Christian Nadeau, est l'auteur de « L'après Fidel Castro : les enjeux géopolitiques », disponible sur le site de l'Observatoire des Amériques. Il a accepté de répondre à nos questions concernant « l'après Castro ».Infoguerre – Quels sont les hommes capables de prendre les rênes de Cuba ?

Christian Nadeau - Les premiers auxquels il faut penser sont ceux qui exercent déjà le pouvoir dans l'île. Outre Raúl Castro, frère de Fidel Castro, ceux-ci comprennent José Ramón Balaguer Cabrera, Esteban Lazo Hernández, Carlos Lage Dávila et Felipe Pérez Roque. Ces ministres et membres du bureau politique cubain se partagent déjà le pouvoir depuis le début de la convalescence de Fidel Castro le 31 juillet 2006.

D'autres hauts-placés dans le Parti communiste cubain pourraient aussi arriver aux commandes.

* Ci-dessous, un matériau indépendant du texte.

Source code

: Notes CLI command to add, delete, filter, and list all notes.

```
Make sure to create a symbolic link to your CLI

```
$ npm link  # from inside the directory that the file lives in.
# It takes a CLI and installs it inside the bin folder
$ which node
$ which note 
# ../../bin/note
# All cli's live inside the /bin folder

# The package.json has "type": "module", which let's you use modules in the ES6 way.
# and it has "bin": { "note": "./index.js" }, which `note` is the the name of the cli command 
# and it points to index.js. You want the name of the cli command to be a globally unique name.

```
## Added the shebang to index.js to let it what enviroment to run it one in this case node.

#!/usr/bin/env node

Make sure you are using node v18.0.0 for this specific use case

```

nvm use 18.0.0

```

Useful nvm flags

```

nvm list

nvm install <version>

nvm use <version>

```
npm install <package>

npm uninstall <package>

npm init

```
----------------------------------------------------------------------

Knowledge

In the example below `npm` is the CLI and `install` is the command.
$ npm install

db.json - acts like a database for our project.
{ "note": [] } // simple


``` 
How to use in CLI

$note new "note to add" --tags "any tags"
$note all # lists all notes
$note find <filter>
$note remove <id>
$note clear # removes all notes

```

Tous ces dirigeants pourraient assumer le pouvoir sans trop de heurt advenant le départ de Fidel Castro. Ils pourraient aussi entamer une transition vers un système économique et/ou politique différent de celui établi par Fidel Castro.

Infoguerre - La Chine, le Brésil ou le Venezuela vont-ils peser sur l'avenir de l'île?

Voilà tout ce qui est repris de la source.